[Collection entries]
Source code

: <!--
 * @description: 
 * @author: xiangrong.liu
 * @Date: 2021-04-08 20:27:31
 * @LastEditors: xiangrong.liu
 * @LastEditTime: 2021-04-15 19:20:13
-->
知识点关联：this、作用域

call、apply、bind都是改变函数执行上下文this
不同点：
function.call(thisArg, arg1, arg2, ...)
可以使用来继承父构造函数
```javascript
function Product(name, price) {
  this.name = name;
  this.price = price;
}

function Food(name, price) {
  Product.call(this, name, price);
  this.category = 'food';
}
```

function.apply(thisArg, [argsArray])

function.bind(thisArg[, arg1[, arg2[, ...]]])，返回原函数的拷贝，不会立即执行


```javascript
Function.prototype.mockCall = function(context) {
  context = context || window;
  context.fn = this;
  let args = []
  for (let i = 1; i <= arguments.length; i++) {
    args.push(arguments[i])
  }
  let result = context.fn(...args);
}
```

TASK DIRECTIONS → Exactly as given, set down all of the lines above.

SOLUTION →
Source code

: <!--
 * @description: 
 * @author: xiangrong.liu
 * @Date: 2021-04-08 20:27:31
 * @LastEditors: xiangrong.liu
 * @LastEditTime: 2021-04-15 19:20:13
-->
知识点关联：this、作用域

call、apply、bind都是改变函数执行上下文this
不同点：
function.call(thisArg, arg1, arg2, ...)
可以使用来继承父构造函数
```javascript
function Product(name, price) {
  this.name = name;
  this.price = price;
}

function Food(name, price) {
  Product.call(this, name, price);
  this.category = 'food';
}
```

function.apply(thisArg, [argsArray])

function.bind(thisArg[, arg1[, arg2[, ...]]])，返回原函数的拷贝，不会立即执行


```javascript
Function.prototype.mockCall = function(context) {
  context = context || window;
  context.fn = this;
  let args = []
  for (let i = 1; i <= arguments.length; i++) {
    args.push(arguments[i])
  }
  let result = context.fn(...args);
}
```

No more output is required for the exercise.